Getting ready for a baby keeps you plenty busy. You spend hundreds of dollars on furniture, toys and conveyances engineered to move your baby from point A to point B, all of which are guaranteed to be universally despised by your child. You "score" hand-me-downs from friends, who were coincidentally en route to the dump with that crap in their car when you called. You read books and you take classes. Too many classes.
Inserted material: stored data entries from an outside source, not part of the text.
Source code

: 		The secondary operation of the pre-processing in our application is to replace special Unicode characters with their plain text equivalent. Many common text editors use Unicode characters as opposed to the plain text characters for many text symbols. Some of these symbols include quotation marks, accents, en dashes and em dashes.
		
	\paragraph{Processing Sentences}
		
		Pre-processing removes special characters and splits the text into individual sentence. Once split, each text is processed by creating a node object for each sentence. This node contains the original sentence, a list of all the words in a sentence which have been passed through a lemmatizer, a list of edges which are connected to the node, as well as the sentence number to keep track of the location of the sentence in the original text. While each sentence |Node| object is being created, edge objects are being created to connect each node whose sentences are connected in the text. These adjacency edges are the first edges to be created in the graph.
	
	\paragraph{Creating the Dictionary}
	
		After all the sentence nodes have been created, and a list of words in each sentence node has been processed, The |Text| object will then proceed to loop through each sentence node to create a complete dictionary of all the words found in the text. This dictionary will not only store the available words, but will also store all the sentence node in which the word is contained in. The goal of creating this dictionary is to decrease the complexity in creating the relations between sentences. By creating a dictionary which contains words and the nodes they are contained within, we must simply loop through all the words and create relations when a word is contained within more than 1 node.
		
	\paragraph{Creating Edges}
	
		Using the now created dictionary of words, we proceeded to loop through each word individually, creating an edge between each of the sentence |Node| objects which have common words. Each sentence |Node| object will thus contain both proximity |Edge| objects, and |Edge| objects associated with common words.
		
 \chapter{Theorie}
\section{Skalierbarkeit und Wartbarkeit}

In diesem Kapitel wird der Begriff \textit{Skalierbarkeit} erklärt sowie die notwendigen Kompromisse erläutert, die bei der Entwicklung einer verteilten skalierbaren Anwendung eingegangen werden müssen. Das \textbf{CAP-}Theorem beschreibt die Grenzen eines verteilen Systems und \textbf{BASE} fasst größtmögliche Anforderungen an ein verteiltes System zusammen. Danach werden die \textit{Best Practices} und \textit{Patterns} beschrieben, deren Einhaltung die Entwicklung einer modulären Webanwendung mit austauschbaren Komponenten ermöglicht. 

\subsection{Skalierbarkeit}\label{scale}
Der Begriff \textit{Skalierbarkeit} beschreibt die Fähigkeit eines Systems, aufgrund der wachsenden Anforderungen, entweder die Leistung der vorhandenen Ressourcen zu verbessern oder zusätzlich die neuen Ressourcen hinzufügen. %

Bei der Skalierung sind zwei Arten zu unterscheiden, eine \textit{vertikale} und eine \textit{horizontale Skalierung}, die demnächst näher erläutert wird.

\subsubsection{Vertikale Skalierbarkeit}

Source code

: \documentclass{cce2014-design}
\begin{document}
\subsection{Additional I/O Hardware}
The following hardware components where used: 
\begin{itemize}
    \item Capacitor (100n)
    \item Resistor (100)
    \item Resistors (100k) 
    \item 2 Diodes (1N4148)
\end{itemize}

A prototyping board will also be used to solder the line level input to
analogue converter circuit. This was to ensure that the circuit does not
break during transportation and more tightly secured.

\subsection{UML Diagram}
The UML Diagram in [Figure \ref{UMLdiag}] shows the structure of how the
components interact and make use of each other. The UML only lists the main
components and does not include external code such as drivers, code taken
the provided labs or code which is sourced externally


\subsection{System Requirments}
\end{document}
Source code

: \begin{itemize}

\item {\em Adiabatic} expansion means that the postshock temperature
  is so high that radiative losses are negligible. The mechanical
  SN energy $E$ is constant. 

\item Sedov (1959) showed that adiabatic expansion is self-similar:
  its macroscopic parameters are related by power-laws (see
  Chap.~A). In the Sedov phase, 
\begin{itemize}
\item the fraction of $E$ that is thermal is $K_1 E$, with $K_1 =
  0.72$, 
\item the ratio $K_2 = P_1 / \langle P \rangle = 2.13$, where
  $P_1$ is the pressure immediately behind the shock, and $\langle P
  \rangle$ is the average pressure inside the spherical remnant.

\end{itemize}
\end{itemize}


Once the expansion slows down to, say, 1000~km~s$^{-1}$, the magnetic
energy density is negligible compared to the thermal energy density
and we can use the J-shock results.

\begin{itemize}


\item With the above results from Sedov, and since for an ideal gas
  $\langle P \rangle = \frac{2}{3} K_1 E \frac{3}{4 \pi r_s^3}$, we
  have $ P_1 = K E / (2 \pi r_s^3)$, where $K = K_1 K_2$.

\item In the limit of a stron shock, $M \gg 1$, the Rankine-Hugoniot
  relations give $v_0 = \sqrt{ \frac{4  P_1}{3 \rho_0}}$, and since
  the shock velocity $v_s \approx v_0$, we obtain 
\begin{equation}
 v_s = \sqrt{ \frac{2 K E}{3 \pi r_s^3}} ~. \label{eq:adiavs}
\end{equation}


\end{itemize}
You try to buy your way into preparation, but there are some things that you didn't/couldn't prepare for because it was all you could do just to survive 15 minutes in the pit of despair that is Babies 'R' Us. Those afternoons sitting on your couch, watching baseball, and drinking beer? Those days are over. Spur of the moment plans to meet friends for dinner down on the beach? Not anymore. Need some decompression time after a long day at work or a little "me" time after a Fourth of July blowout? How about a screaming child with a poopy diaper instead?
There are no days off. In fact, there are no "days" anymore, since a newborn's life exists entirely in 3-4 hour increments. My previously exciting and spontaneous existence has devolved into a movie-of-the-week format, with 6-8 episodes daily and with each episode following a predictable path: exciting opening sequence of angry awakening, rabid feeding, a little gratuitous nudity, a musical interlude with pterodactyl-like screeching, some manic flailing and then finally the slow descent into sleep (by way of lots and lots more angry crying). The credits roll, there's a short commercial break, everyone hits the bathroom, and we do it all over again.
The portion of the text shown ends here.